# MATERIAL PROVIDED:
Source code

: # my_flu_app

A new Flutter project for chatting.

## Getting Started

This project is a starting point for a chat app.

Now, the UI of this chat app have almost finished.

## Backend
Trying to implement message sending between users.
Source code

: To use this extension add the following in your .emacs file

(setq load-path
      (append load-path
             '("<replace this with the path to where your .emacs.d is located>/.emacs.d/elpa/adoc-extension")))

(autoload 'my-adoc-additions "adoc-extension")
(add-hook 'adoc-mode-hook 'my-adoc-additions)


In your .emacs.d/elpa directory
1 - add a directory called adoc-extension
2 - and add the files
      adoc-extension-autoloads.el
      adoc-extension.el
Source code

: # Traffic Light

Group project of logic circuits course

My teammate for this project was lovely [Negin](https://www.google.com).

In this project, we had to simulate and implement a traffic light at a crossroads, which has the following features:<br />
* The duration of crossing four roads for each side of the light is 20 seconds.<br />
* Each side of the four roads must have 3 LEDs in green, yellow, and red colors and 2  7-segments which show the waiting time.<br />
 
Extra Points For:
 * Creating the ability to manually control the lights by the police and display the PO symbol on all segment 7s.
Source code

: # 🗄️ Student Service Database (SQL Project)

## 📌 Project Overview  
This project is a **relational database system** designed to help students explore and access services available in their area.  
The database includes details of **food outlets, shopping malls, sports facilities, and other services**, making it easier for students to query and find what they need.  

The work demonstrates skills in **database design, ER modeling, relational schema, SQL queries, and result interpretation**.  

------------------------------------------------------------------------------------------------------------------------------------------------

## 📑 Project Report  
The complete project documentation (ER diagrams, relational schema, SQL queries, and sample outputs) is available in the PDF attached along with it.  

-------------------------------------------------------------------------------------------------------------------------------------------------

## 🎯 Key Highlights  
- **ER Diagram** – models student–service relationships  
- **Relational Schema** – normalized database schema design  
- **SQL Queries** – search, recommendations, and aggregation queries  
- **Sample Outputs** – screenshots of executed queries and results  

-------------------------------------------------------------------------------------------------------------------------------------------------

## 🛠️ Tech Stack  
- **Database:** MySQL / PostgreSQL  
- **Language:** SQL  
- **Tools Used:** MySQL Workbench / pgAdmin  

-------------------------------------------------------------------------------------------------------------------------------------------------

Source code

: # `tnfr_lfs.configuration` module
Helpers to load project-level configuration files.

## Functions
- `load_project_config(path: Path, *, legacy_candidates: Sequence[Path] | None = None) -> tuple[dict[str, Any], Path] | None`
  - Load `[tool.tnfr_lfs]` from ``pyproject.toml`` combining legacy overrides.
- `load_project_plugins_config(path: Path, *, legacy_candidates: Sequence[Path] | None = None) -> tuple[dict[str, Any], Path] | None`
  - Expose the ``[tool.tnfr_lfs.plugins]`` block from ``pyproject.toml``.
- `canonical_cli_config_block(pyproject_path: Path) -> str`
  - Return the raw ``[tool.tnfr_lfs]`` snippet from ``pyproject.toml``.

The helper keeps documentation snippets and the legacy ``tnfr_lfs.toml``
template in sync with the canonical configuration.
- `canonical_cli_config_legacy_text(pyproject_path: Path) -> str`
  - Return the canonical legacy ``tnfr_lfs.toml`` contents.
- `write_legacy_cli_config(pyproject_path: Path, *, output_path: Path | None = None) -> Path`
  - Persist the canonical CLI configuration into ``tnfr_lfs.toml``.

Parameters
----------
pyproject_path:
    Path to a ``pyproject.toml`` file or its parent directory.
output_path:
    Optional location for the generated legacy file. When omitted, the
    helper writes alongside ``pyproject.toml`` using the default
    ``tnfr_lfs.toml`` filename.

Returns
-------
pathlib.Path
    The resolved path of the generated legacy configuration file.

# BRIEF:
Look through the data above. Find each line with the string "schema" and copy it.

# EXPECTED ANSWER:
The work demonstrates skills in **database design, ER modeling, relational schema, SQL queries, and result interpretation**.  
The complete project documentation (ER diagrams, relational schema, SQL queries, and sample outputs) is available in the PDF attached along with it.  
- **Relational Schema** – normalized database schema design  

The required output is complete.